Donor Honors Parents, Gives Aid to Biosystems Students

By: Jamie Creamer

Russell and Adelaide Roberson with grandkids.
Russell and Adelaide Roberson with grandkids
Blythe and Alex, son Russ and family friend Linda
Korth, and College of Ag reps, top row, from left,
Dean Richard Guthrie, development officer Mark
Wilton and Biosystems Engineering department
head Steve Taylor.

For years, Russ Roberson had planned to honor his parents when they died by making a substantial donation in their memory to his beloved alma mater, Auburn University, and, specifically, to his Department of Biosystems Engineering.

But then one day it hit him: Why wait till they were gone? Why not go ahead and honor them in their living years?

And so it was that early on a football Saturday in the fall of 2005, several members of the Roberson clan converged on Auburn to officially establish the Russell and Adelaide Roberson Endowment for Scholarships in Biosystems Engineering.

“This is the greatest honor I’ve ever received,” the elder Roberson said during the ceremony. “And these, these students, they’re what it’s all about.”

As stated in the agreement, the $100,000 endowment, which will fund about $4,000 in scholarships annually for biosystems engineering majors, honors the Robersons for “their sacrifices in supporting their (four) children’s college educations and their continued support throughout the adult lives of their children.”

Education was highly valued in the Roberson home, and college educations in particular were always a given, the son says.

“There was never any question in our family that my sisters and I were all going to college,” he said.

And they did, son Russ—who had become a huge Auburn fan in his high school years living in Montgomery while his father was stationed in Turkey with the U.S. Air Force—opting for Auburn over his father’s alma mater of North Carolina State University.

During his first three years at Auburn, Roberson pursued a double major—in mechanical engineering and, of all things, English. But when the doubling up began to get the best of him, he did what he often did in college: he sought his dad’s advice.

“I asked him if I had to choose between them, which one should I go with, and he said, ‘Son, it’s like this: do you want to eat?’” Roberson recalls. He went with engineering.

At the same time, though, he realized he wanted an engineering degree that would enable him to make a difference in people’s lives. That’s when he made the switch from mechanical to biosystems engineering—or ag engineering, as it was called then.

“I became concerned that I wouldn’t be able to actually help society using the mechanical engineering degree,” he says. “I remember thinking I didn’t want to spend my life designing watch parts.

“Ag engineering gave me the opportunity to use my talents to bring a greater good, by helping those who helped produce food for the world.”

And though he went on to other institutions to earn a master’s in mechanical engineering and a master’s and doctorate in business administration, and though his career has evolved from manufacturing engineer at General Foods to general manager of Global Quality for General Electric’s magnetic resonance imaging operation, Roberson contends he uses his ag engineering degree every day.

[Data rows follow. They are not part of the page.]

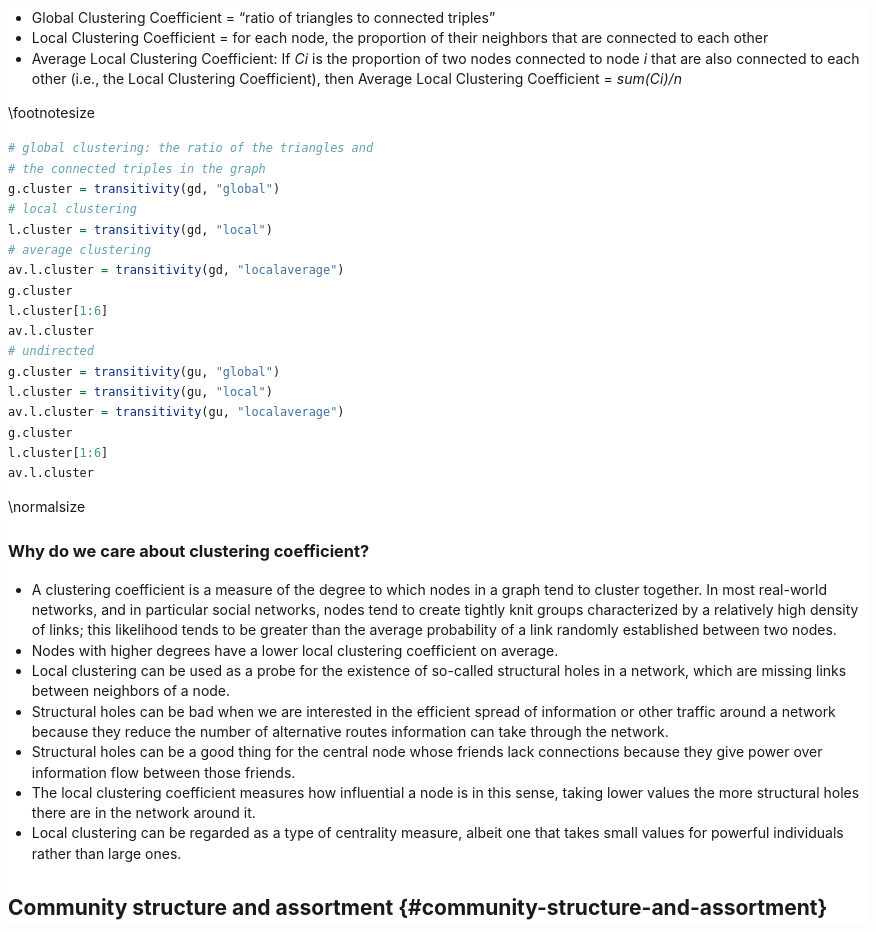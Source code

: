 * Global Clustering Coefficient = “ratio of triangles to connected triples”
* Local Clustering Coefficient = for each node, the proportion of their neighbors that are connected to each other
* Average Local Clustering Coefficient: If _Ci_ is the proportion of two nodes connected to node _i_ that are also connected to each other (i.e., the Local Clustering Coefficient), then Average Local Clustering Coefficient = _sum(Ci)/n_

\footnotesize

```r
# global clustering: the ratio of the triangles and 
# the connected triples in the graph
g.cluster = transitivity(gd, "global")
# local clustering
l.cluster = transitivity(gd, "local") 
# average clustering
av.l.cluster = transitivity(gd, "localaverage") 
g.cluster
l.cluster[1:6]
av.l.cluster
# undirected
g.cluster = transitivity(gu, "global")
l.cluster = transitivity(gu, "local")
av.l.cluster = transitivity(gu, "localaverage")
g.cluster
l.cluster[1:6]
av.l.cluster
```
\normalsize

### Why do we care about clustering coefficient?

* A clustering coefficient is a measure of the degree to which nodes in a graph tend to cluster together. In most real-world networks, and in particular social networks, nodes tend to create tightly knit groups characterized by a relatively high density of links; this likelihood tends to be greater than the average probability of a link randomly established between two nodes.
* Nodes with higher degrees have a lower local clustering coefficient on average.
* Local clustering can be used as a probe for the existence of so-called structural holes in a network, which are missing links between neighbors of a node.
* Structural holes can be bad when we are interested in the efficient spread of information or other traffic around a network because they reduce the number of alternative routes information can take through the network.
* Structural holes can be a good thing for the central node whose friends lack connections because they give power over information flow between those friends.
* The local clustering coefficient measures how influential a node is in this sense, taking lower values the more structural holes there are in the network around it.
* Local clustering can be regarded as a type of centrality measure, albeit one that takes small values for powerful individuals rather than large ones.

## Community structure and assortment {#community-structure-and-assortment}
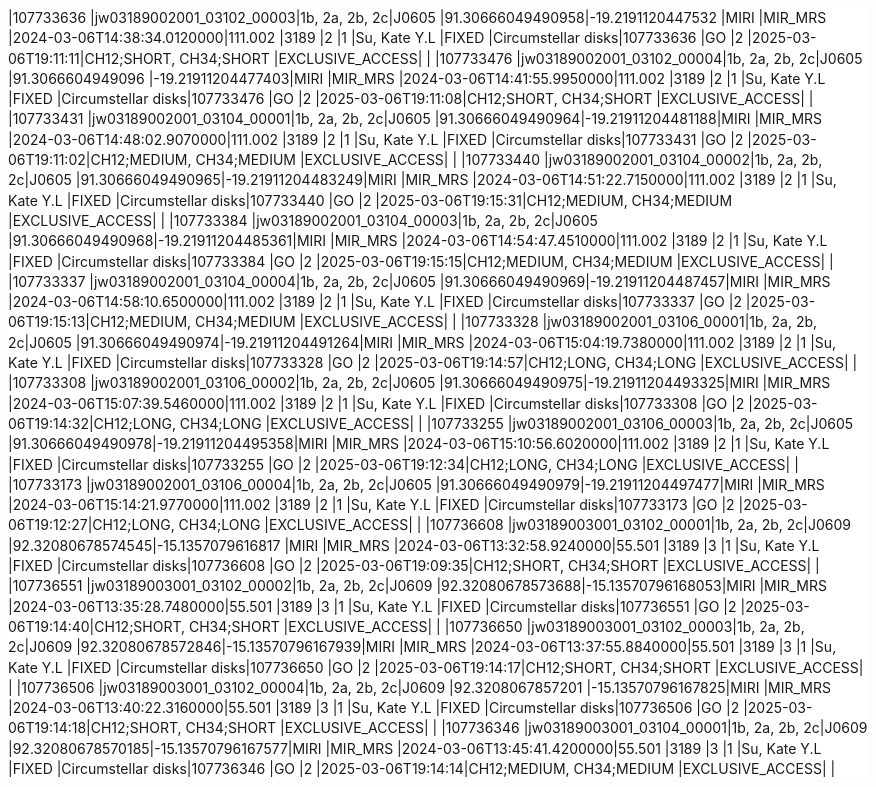 |107733636    |jw03189002001_03102_00003|1b, 2a, 2b, 2c|J0605       |91.30666049490958|-19.2191120447532 |MIRI    |MIR_MRS |2024-03-06T14:38:34.0120000|111.002          |3189   |2       |1    |Su, Kate Y.L  |FIXED   |Circumstellar disks|107733636 |GO           |2             |2025-03-06T19:11:11|CH12;SHORT, CH34;SHORT                                |EXCLUSIVE_ACCESS|              |
|107733476    |jw03189002001_03102_00004|1b, 2a, 2b, 2c|J0605       |91.3066604949096 |-19.21911204477403|MIRI    |MIR_MRS |2024-03-06T14:41:55.9950000|111.002          |3189   |2       |1    |Su, Kate Y.L  |FIXED   |Circumstellar disks|107733476 |GO           |2             |2025-03-06T19:11:08|CH12;SHORT, CH34;SHORT                                |EXCLUSIVE_ACCESS|              |
|107733431    |jw03189002001_03104_00001|1b, 2a, 2b, 2c|J0605       |91.30666049490964|-19.21911204481188|MIRI    |MIR_MRS |2024-03-06T14:48:02.9070000|111.002          |3189   |2       |1    |Su, Kate Y.L  |FIXED   |Circumstellar disks|107733431 |GO           |2             |2025-03-06T19:11:02|CH12;MEDIUM, CH34;MEDIUM                              |EXCLUSIVE_ACCESS|              |
|107733440    |jw03189002001_03104_00002|1b, 2a, 2b, 2c|J0605       |91.30666049490965|-19.21911204483249|MIRI    |MIR_MRS |2024-03-06T14:51:22.7150000|111.002          |3189   |2       |1    |Su, Kate Y.L  |FIXED   |Circumstellar disks|107733440 |GO           |2             |2025-03-06T19:15:31|CH12;MEDIUM, CH34;MEDIUM                              |EXCLUSIVE_ACCESS|              |
|107733384    |jw03189002001_03104_00003|1b, 2a, 2b, 2c|J0605       |91.30666049490968|-19.21911204485361|MIRI    |MIR_MRS |2024-03-06T14:54:47.4510000|111.002          |3189   |2       |1    |Su, Kate Y.L  |FIXED   |Circumstellar disks|107733384 |GO           |2             |2025-03-06T19:15:15|CH12;MEDIUM, CH34;MEDIUM                              |EXCLUSIVE_ACCESS|              |
|107733337    |jw03189002001_03104_00004|1b, 2a, 2b, 2c|J0605       |91.30666049490969|-19.21911204487457|MIRI    |MIR_MRS |2024-03-06T14:58:10.6500000|111.002          |3189   |2       |1    |Su, Kate Y.L  |FIXED   |Circumstellar disks|107733337 |GO           |2             |2025-03-06T19:15:13|CH12;MEDIUM, CH34;MEDIUM                              |EXCLUSIVE_ACCESS|              |
|107733328    |jw03189002001_03106_00001|1b, 2a, 2b, 2c|J0605       |91.30666049490974|-19.21911204491264|MIRI    |MIR_MRS |2024-03-06T15:04:19.7380000|111.002          |3189   |2       |1    |Su, Kate Y.L  |FIXED   |Circumstellar disks|107733328 |GO           |2             |2025-03-06T19:14:57|CH12;LONG, CH34;LONG                                  |EXCLUSIVE_ACCESS|              |
|107733308    |jw03189002001_03106_00002|1b, 2a, 2b, 2c|J0605       |91.30666049490975|-19.21911204493325|MIRI    |MIR_MRS |2024-03-06T15:07:39.5460000|111.002          |3189   |2       |1    |Su, Kate Y.L  |FIXED   |Circumstellar disks|107733308 |GO           |2             |2025-03-06T19:14:32|CH12;LONG, CH34;LONG                                  |EXCLUSIVE_ACCESS|              |
|107733255    |jw03189002001_03106_00003|1b, 2a, 2b, 2c|J0605       |91.30666049490978|-19.21911204495358|MIRI    |MIR_MRS |2024-03-06T15:10:56.6020000|111.002          |3189   |2       |1    |Su, Kate Y.L  |FIXED   |Circumstellar disks|107733255 |GO           |2             |2025-03-06T19:12:34|CH12;LONG, CH34;LONG                                  |EXCLUSIVE_ACCESS|              |
|107733173    |jw03189002001_03106_00004|1b, 2a, 2b, 2c|J0605       |91.30666049490979|-19.21911204497477|MIRI    |MIR_MRS |2024-03-06T15:14:21.9770000|111.002          |3189   |2       |1    |Su, Kate Y.L  |FIXED   |Circumstellar disks|107733173 |GO           |2             |2025-03-06T19:12:27|CH12;LONG, CH34;LONG                                  |EXCLUSIVE_ACCESS|              |
|107736608    |jw03189003001_03102_00001|1b, 2a, 2b, 2c|J0609       |92.32080678574545|-15.1357079616817 |MIRI    |MIR_MRS |2024-03-06T13:32:58.9240000|55.501           |3189   |3       |1    |Su, Kate Y.L  |FIXED   |Circumstellar disks|107736608 |GO           |2             |2025-03-06T19:09:35|CH12;SHORT, CH34;SHORT                                |EXCLUSIVE_ACCESS|              |
|107736551    |jw03189003001_03102_00002|1b, 2a, 2b, 2c|J0609       |92.32080678573688|-15.13570796168053|MIRI    |MIR_MRS |2024-03-06T13:35:28.7480000|55.501           |3189   |3       |1    |Su, Kate Y.L  |FIXED   |Circumstellar disks|107736551 |GO           |2             |2025-03-06T19:14:40|CH12;SHORT, CH34;SHORT                                |EXCLUSIVE_ACCESS|              |
|107736650    |jw03189003001_03102_00003|1b, 2a, 2b, 2c|J0609       |92.32080678572846|-15.13570796167939|MIRI    |MIR_MRS |2024-03-06T13:37:55.8840000|55.501           |3189   |3       |1    |Su, Kate Y.L  |FIXED   |Circumstellar disks|107736650 |GO           |2             |2025-03-06T19:14:17|CH12;SHORT, CH34;SHORT                                |EXCLUSIVE_ACCESS|              |
|107736506    |jw03189003001_03102_00004|1b, 2a, 2b, 2c|J0609       |92.3208067857201 |-15.13570796167825|MIRI    |MIR_MRS |2024-03-06T13:40:22.3160000|55.501           |3189   |3       |1    |Su, Kate Y.L  |FIXED   |Circumstellar disks|107736506 |GO           |2             |2025-03-06T19:14:18|CH12;SHORT, CH34;SHORT                                |EXCLUSIVE_ACCESS|              |
|107736346    |jw03189003001_03104_00001|1b, 2a, 2b, 2c|J0609       |92.32080678570185|-15.13570796167577|MIRI    |MIR_MRS |2024-03-06T13:45:41.4200000|55.501           |3189   |3       |1    |Su, Kate Y.L  |FIXED   |Circumstellar disks|107736346 |GO           |2             |2025-03-06T19:14:14|CH12;MEDIUM, CH34;MEDIUM                              |EXCLUSIVE_ACCESS|              |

Engineering isn’t Roberson’s only focus these days. He also owns a real estate and management consulting firm in Kenosha, Wis., just south of Milwaukee and serves as a senior faculty member at the Keller Graduate School of Management of DeVry University, where he teaches quality management, business policy, managerial decision-making and other courses.

If Roberson comes across as a driven man, that’s because he is one. A dark chapter in his life played a part in that.

It came in 1991, when Roberson was diagnosed with advanced-stage non-Hodgkins lymphoma, a cancer of the blood-filtering tissues that help to fight infection and disease.

He went to four different doctors. They all gave him six months to live.

But Roberson wasn’t willing to give in. With a 16-month-old son and 3-week-old baby girl, his main concern was his family, and his father was in large part the inspiration for that.

“I knew my father had been there to encourage me when I felt overwhelmed at Auburn, and I somehow wanted to make sure I would in some way be there for mine when they experienced difficult times at college,” he says.

Even as he underwent six months of chemotherapy followed by three months of radiation, Roberson enrolled at Marquette University to work toward his MBA.

Obviously, Roberson defied the odds and beat his cancer. But that brutal struggle against the pernicious disease changed Russ Roberson.

“Now, I give back every chance I get,” he says.

That includes giving to help, not just his two children, but many others a chance for a degree. In addition to the scholarship at AU, he has established such an endowment at North Carolina State, too. But the one here has special meaning for Roberson, a huge Auburn fan.

“‘War eagle’ were the first words both my children heard in the delivery room,” he says. “To me, Auburn is as close to the Holy Land as you can get on this continent.”

To be eligible for a Russell and Adelaide Roberson scholarship, a student must be enrolled in biosystems engineering with a minimum 2.5 grade point average and should demonstrate financial need. All else being equal, preference will be given to students who are members of FarmHouse fraternity, are active members of the American Society of Agricultural Engineers or work on the maintenance of Old Nancy, a 1905, 12-horsepower J.I. Case steam engine tractor that is the pride of the College of Agriculture’s Department of Biosystems Engineering. While at Auburn, Russ Roberson was extremely involved in all three areas.